The Senior Research Study Coordinator 2 will be responsible for ensuring successful participant recruitment for observational research projects in a fast-paced environment. Requires scheduling of interviews, maintenance of project related spreadsheets, daily web meetings, and a keen eye for detail.  Must be comfortable speaking on the phone and work independently as a leader.

Essential Duties and Responsibilities:

• Function and strive for excellence in study conduct.
• Look for opportunities to innovate to streamline study coordination activities.
• Proactively manage study activities to meet the objectives of the project within stated timelines.
• Ability to work across multiple projects.

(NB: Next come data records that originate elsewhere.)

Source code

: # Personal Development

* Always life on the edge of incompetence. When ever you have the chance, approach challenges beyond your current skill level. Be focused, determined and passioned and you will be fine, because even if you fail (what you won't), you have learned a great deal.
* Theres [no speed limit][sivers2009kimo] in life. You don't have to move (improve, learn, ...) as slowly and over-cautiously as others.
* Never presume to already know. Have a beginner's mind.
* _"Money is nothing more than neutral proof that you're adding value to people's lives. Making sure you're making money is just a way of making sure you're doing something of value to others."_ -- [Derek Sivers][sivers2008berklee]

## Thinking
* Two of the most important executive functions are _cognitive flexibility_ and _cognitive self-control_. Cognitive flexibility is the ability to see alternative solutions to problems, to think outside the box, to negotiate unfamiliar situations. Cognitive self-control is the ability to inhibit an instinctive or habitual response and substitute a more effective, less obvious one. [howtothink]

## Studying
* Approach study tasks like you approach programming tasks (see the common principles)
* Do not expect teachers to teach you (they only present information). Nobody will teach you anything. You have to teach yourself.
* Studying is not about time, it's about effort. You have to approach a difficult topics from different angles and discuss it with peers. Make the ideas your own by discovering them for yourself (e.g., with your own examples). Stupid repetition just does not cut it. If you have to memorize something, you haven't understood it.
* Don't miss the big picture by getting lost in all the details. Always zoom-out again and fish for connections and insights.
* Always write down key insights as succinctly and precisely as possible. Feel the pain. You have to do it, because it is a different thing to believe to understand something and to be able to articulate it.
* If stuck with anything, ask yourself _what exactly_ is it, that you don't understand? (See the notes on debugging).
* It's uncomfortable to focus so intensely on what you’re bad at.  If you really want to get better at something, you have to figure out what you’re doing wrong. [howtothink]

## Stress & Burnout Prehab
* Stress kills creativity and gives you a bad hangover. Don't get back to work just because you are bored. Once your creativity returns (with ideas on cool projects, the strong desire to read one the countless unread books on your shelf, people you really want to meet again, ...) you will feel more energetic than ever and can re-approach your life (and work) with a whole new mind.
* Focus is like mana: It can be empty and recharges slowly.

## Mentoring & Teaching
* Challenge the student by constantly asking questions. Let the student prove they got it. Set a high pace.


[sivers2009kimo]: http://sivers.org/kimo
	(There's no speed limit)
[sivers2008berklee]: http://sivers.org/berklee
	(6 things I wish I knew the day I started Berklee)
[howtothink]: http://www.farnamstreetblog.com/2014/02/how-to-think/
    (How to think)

Day-to-Day Responsibilities:

• Ensure compliance with company SOPs for conducting observational research studies.
• Assist with development of project related documents. (e.g., protocol, informed consents)
• Assist with development of project specific vendor contracts and budgets.
• Work directly with third party recruitment agencies as well as patient advocacy groups and clinicians.
• Maintain communication with project teams in the COS offices (UK and USA) regarding ongoing recruitment and data collection via phone, email, and Teams meeting platform.
• Manage multiple projects (3-5) from initiation to completion including working with recruitment agencies and clinical sites, managing participant related documents, data entry in Microsoft Excel, communicating with participants by phone/email to schedule interviews, scheduling interviews using GoTo Meeting/ Open Voice, initiating and tracking participant payments, etc.
• Assist Director of Study Coordination with development of working practices and provide support to junior level study coordinators.

Minimum Requirements:

Qualifications:

• Experience in human subjects’ research data collection
• Strong organizational skills
• Demonstrated strong customer service focus.
• Excellent written, verbal and interpersonal communication skills, including the demonstrated ability to work in a team setting and foster collaborations – both internally and externally
• Demonstrated ability to be flexible and adaptable to changing business needs.
• Demonstrated problem-solving skills and project timeline management.
• Knowledge of clinical research a plus (or related area)
• Knowledge of both quantitative and qualitative research designs a plus

Education:

• Bachelor’s degree required in related area (Psychology, Biological/Life Sciences preferred); Master’s degree preferred.
• Minimum one year experience in line management.
• At least three years in study coordination/project management for the Research Study Coordinator 2 role and five years as a full-time Research Study Coordinator for the Senior Research Study Coordinator role; preference given to PMP training or certification.

Levels: 

• COS offers various levels within this position commensurate with qualifications and experience.